**How to complete this task**
Where the line containing "Orchestration and Automation." appears, begin retyping; continue exactly through the final line of the data. Omit every picture.

Dataset excerpts:
++++++++

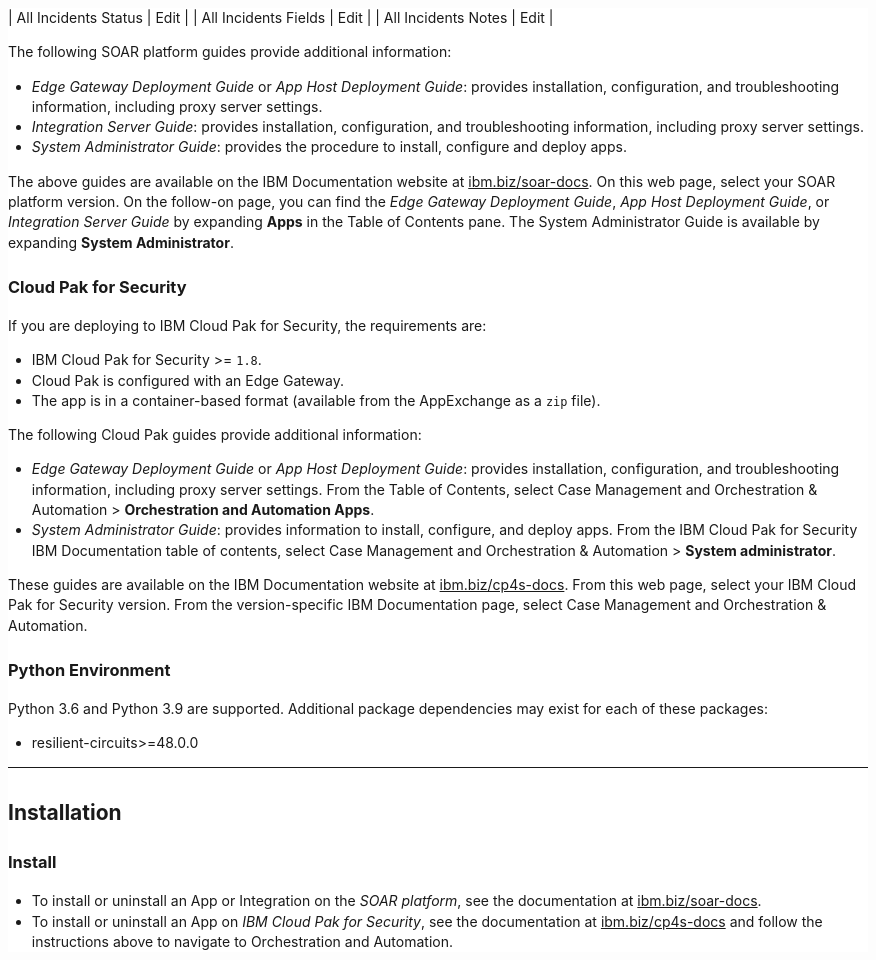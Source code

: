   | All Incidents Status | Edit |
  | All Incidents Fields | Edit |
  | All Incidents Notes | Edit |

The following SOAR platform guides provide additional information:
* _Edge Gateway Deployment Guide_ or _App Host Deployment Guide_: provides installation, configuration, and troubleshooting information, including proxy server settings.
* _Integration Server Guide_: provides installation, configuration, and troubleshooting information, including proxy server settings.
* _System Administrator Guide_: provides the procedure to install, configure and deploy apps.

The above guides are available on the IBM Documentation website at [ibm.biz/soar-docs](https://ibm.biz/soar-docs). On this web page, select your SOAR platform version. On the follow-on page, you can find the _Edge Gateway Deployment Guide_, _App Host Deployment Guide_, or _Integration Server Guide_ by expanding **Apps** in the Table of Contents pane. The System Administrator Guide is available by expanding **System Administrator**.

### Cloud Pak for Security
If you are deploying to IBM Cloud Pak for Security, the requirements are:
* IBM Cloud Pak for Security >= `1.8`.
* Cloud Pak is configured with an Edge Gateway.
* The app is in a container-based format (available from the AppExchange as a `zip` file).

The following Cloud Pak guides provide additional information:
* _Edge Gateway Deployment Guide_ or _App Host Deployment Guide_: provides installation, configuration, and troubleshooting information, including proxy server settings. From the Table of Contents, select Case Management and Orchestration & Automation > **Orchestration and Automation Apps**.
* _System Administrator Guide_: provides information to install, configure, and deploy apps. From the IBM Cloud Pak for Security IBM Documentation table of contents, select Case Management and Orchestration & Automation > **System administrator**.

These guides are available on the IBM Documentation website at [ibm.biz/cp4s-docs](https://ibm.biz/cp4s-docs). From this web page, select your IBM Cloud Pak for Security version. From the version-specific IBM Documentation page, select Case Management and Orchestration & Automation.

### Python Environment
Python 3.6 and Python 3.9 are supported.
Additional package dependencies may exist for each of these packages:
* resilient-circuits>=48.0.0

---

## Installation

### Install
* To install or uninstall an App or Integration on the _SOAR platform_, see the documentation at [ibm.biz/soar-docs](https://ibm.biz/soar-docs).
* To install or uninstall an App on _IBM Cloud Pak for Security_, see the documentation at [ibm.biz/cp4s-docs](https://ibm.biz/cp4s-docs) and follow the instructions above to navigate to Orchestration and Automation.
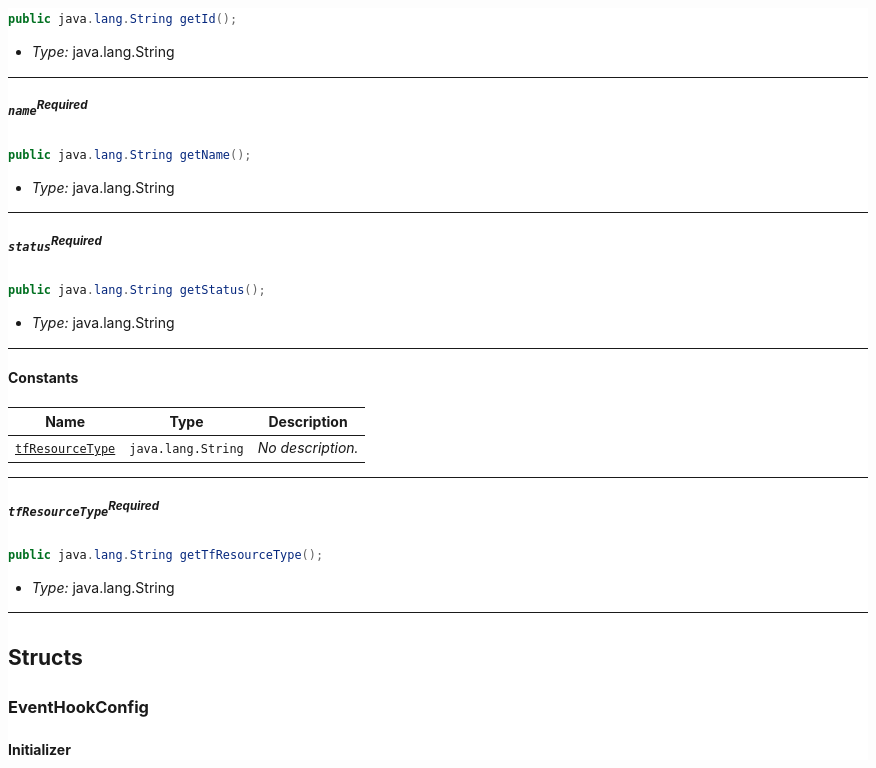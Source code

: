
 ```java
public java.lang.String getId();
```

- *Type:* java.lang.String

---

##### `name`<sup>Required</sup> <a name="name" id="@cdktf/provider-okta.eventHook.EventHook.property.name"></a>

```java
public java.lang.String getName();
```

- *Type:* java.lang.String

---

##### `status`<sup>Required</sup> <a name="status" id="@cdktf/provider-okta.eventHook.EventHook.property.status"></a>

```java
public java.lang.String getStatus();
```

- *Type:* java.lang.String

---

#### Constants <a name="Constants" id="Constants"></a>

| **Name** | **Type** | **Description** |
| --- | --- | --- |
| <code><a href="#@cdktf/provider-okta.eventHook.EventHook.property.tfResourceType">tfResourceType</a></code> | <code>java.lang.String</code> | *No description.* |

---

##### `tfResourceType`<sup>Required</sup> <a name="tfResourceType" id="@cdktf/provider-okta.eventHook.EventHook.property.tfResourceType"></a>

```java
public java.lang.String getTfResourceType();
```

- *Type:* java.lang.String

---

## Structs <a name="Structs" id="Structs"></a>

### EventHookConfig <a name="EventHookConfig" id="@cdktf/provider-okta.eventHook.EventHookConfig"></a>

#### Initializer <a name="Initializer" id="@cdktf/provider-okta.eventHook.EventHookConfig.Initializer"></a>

++++++++

**Written response**
* To install or uninstall an App on _IBM Cloud Pak for Security_, see the documentation at [ibm.biz/cp4s-docs](https://ibm.biz/cp4s-docs) and follow the instructions above to navigate to Orchestration and Automation.
Source code

:
 ```java
public java.lang.String getId();
```

- *Type:* java.lang.String

---

##### `name`<sup>Required</sup> <a name="name" id="@cdktf/provider-okta.eventHook.EventHook.property.name"></a>

```java
public java.lang.String getName();
```

- *Type:* java.lang.String

---

##### `status`<sup>Required</sup> <a name="status" id="@cdktf/provider-okta.eventHook.EventHook.property.status"></a>

```java
public java.lang.String getStatus();
```

- *Type:* java.lang.String

---

#### Constants <a name="Constants" id="Constants"></a>

| **Name** | **Type** | **Description** |
| --- | --- | --- |
| <code><a href="#@cdktf/provider-okta.eventHook.EventHook.property.tfResourceType">tfResourceType</a></code> | <code>java.lang.String</code> | *No description.* |

---

##### `tfResourceType`<sup>Required</sup> <a name="tfResourceType" id="@cdktf/provider-okta.eventHook.EventHook.property.tfResourceType"></a>

```java
public java.lang.String getTfResourceType();
```

- *Type:* java.lang.String

---

## Structs <a name="Structs" id="Structs"></a>

### EventHookConfig <a name="EventHookConfig" id="@cdktf/provider-okta.eventHook.EventHookConfig"></a>

#### Initializer <a name="Initializer" id="@cdktf/provider-okta.eventHook.EventHookConfig.Initializer"></a>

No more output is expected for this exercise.